Tamrac's newest designs included two new Velocity messenger-style bags; the Velocity 7 Photo Sling Pack; the Velocity 5 convertible hip bag; a new compact backpack; a professional bag (the Pro 5) which will take a 200mm lens plus SLR; a new lightweight addition to the Superlight series; a new 5211 bag for a compact SLR; a redesigned 5200 series; and lots of media storage cases. The media storage wallets have a unique, but very simple feature. Each pocket has a little red flag. If the media card is "unexposed" (empty), tuck the flag in. Once the media card is "exposed" (full), pull the red flag over the pocket.
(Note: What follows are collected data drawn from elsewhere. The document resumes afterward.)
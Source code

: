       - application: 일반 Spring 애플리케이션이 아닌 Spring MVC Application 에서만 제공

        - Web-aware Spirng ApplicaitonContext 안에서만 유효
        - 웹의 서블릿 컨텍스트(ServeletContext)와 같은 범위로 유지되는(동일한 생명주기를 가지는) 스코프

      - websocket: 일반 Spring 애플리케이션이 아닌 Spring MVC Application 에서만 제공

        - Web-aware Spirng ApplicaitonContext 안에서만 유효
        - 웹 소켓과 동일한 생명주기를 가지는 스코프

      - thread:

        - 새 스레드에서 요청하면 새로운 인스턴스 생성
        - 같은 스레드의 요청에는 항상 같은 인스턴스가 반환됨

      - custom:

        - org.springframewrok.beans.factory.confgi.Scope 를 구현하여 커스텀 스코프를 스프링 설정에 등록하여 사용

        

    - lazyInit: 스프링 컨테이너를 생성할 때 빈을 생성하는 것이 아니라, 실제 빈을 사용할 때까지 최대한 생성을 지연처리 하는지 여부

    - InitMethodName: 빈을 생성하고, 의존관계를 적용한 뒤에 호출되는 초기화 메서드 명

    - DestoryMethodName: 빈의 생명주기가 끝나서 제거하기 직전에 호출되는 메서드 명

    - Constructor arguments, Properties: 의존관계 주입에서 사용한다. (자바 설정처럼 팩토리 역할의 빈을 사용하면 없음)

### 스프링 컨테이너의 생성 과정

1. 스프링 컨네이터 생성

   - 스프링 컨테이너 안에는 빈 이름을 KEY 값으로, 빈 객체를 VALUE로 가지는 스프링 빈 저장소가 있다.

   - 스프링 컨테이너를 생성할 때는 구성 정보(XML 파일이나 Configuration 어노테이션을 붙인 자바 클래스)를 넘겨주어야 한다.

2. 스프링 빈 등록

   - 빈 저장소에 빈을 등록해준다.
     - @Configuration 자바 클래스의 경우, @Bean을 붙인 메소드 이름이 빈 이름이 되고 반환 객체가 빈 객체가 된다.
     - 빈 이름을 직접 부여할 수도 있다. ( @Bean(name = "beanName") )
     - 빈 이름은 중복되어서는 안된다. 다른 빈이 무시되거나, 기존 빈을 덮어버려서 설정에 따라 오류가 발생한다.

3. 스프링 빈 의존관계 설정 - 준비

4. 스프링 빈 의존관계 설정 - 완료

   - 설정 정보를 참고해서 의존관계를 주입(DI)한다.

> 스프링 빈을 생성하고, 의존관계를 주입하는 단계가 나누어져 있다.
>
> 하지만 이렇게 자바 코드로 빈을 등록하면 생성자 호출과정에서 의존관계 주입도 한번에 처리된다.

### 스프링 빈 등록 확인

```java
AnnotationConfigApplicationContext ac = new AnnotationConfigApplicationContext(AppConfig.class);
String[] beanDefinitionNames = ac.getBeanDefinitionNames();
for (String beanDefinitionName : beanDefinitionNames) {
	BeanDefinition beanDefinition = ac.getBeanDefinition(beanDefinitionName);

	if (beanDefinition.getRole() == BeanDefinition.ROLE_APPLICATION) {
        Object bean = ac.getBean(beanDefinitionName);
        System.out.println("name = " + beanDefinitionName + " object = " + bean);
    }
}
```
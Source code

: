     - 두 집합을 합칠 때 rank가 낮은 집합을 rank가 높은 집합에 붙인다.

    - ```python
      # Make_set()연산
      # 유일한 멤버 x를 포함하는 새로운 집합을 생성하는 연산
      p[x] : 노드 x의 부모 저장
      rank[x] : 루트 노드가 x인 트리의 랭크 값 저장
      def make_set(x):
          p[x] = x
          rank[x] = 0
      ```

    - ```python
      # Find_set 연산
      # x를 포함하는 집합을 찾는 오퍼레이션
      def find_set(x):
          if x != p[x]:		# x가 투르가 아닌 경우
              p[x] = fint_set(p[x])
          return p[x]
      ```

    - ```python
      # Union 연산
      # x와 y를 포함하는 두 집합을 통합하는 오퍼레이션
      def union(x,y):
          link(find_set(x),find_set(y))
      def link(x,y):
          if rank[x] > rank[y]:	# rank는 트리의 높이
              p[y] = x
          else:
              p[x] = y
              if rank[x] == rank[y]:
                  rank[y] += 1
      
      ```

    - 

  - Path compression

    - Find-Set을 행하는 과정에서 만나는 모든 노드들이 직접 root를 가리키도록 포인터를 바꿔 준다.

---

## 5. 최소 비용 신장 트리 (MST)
Or there's this incredible invention called 35mm film...

Tenba were celebrating their 25th anniversary this PMA. Good news for smaller photographers: they are now making their photographer's vest in small and extra small. They have also redesigned their little 161 Photo Vision Backpack. The hanging compartment inside is now removable, a zipper around the front allows access to the lower section of the pack. Compression straps take up any slack. It even comes with a water bottle. A larger backpack (the 616 I think) was also introduced: the design was so new that they had no printed information. Among its features are feet which allow it to stand up; a substantially hidden compartment on the bottom for documents; a removable compartment for a laptop; and of course plenty of room for camera gear.
Tokina (THK) has dropped the complete United Colors of Benetton line and come up with a line of just three backpacks, designed with input from working photographers. The design is simple and clean. The outer shell is firm, probably with a plastic shell; the inners are lined with closed cell foam. The larger backpack will accommodate a 600mm lens, the next size down, a 400mm, and the smallest, a 300mm. All three have a special padded pocket for a laptop computer. Proposed retail prices were surprisingly modest, ranging from $89 for the smallest to $139 for the largest.

Vanguard had several new lines including some beautiful textured real leather bags and pouches (the Envoy line), some new slim-line bags and leather-look bags, and new colors including four rich brown digital bags. Perhaps most impressive was a new hard-side rolling case with chrome clad corners and a pick-foam inner. There was also a top loading, rolling briefcase which can be carried onto an aircraft.

Last but not least was another rolling case, this one from Vantage Sales. It is called the Dockmate, and is two cases that clip together. The soft case, which has the rolling frame built-in, is designed for clothes, samples, catalogs, or bro chures. The more structured case is designed to hold a laptop and all the cables, media storage, and accessories. A very secure clamp on each side allows the two to be put together.